* [INPUT DATA]:
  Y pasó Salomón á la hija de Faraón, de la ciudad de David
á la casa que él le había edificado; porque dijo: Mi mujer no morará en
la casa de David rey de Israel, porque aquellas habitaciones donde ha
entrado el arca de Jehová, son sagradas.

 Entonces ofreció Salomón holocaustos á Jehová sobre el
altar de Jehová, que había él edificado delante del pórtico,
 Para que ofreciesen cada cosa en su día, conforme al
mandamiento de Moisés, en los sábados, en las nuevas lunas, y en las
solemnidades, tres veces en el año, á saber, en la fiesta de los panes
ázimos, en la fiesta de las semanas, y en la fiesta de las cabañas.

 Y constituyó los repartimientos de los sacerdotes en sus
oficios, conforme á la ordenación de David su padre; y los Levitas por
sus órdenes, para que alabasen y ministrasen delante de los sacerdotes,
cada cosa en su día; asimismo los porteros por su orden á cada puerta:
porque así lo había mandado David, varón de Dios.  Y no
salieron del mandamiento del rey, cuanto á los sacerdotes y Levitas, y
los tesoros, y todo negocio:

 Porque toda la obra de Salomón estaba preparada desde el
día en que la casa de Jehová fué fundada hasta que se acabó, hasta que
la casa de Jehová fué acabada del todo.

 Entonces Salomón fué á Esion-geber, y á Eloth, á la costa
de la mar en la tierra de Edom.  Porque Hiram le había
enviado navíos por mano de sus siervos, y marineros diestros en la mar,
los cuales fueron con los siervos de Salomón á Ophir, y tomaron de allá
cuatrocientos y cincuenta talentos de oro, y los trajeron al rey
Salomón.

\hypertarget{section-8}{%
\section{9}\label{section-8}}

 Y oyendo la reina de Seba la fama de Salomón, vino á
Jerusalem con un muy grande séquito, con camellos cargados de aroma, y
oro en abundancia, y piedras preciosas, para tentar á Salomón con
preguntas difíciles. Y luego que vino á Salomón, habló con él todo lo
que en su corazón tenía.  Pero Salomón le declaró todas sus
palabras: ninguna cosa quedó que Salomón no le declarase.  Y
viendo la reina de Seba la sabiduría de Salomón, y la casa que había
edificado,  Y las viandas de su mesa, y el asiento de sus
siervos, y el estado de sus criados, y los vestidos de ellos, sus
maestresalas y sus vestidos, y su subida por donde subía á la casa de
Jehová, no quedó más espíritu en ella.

* [WORK TASK]: A verbatim transcription is required: the first line of the listing, the line containing "sus órdenes, para", and every line between them.

* [WORKED SOLUTION]:
  Y pasó Salomón á la hija de Faraón, de la ciudad de David
á la casa que él le había edificado; porque dijo: Mi mujer no morará en
la casa de David rey de Israel, porque aquellas habitaciones donde ha
entrado el arca de Jehová, son sagradas.

 Entonces ofreció Salomón holocaustos á Jehová sobre el
altar de Jehová, que había él edificado delante del pórtico,
 Para que ofreciesen cada cosa en su día, conforme al
mandamiento de Moisés, en los sábados, en las nuevas lunas, y en las
solemnidades, tres veces en el año, á saber, en la fiesta de los panes
ázimos, en la fiesta de las semanas, y en la fiesta de las cabañas.

 Y constituyó los repartimientos de los sacerdotes en sus
oficios, conforme á la ordenación de David su padre; y los Levitas por
sus órdenes, para que alabasen y ministrasen delante de los sacerdotes,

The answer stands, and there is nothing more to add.